> _ACTIVITY_:
Where a picture appears, leave it out, and transcribe all the lines below exactly.

> _AVAILABLE DATA_:

---*---

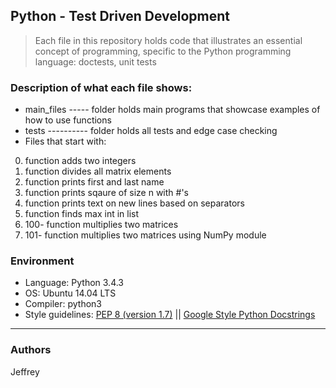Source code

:## Python - Test Driven Development
> Each file in this repository holds code that illustrates an essential concept of programming,
> specific to the Python programming language:
> doctests, unit tests

### Description of what each file shows:
* main_files ----- folder holds main programs that showcase examples of how to use functions
* tests ---------- folder holds all tests and edge case checking
* Files that start with:
0. function adds two integers
2. function divides all matrix elements
3. function prints first and last name
4. function prints sqaure of size n with #'s
5. function prints text on new lines based on separators
6. function finds max int in list
100. 100- function multiplies two matrices
101. 101- function multiplies two matrices using NumPy module

### Environment
* Language: Python 3.4.3
* OS: Ubuntu 14.04 LTS
* Compiler: python3
* Style guidelines: [PEP 8 (version 1.7)](https://www.python.org/dev/peps/pep-0008/) || [Google Style Python Docstrings](http://sphinxcontrib-napoleon.readthedocs.io/en/latest/example_google.html)
---
### Authors
Jeffrey
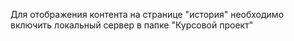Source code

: Для отображения контента на странице "история" необходимо включить локальный сервер в папке "Курсовой проект"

---*---

> _ANSWER FOR THIS EXERCISE_:
Source code

:## Python - Test Driven Development
> Each file in this repository holds code that illustrates an essential concept of programming,
> specific to the Python programming language:
> doctests, unit tests

### Description of what each file shows:
* main_files ----- folder holds main programs that showcase examples of how to use functions
* tests ---------- folder holds all tests and edge case checking
* Files that start with:
0. function adds two integers
2. function divides all matrix elements
3. function prints first and last name
4. function prints sqaure of size n with #'s
5. function prints text on new lines based on separators
6. function finds max int in list
100. 100- function multiplies two matrices
101. 101- function multiplies two matrices using NumPy module

### Environment
* Language: Python 3.4.3
* OS: Ubuntu 14.04 LTS
* Compiler: python3
* Style guidelines: [PEP 8 (version 1.7)](https://www.python.org/dev/peps/pep-0008/) || [Google Style Python Docstrings](http://sphinxcontrib-napoleon.readthedocs.io/en/latest/example_google.html)
---
### Authors
Jeffrey
Source code

: Для отображения контента на странице "история" необходимо включить локальный сервер в папке "Курсовой проект"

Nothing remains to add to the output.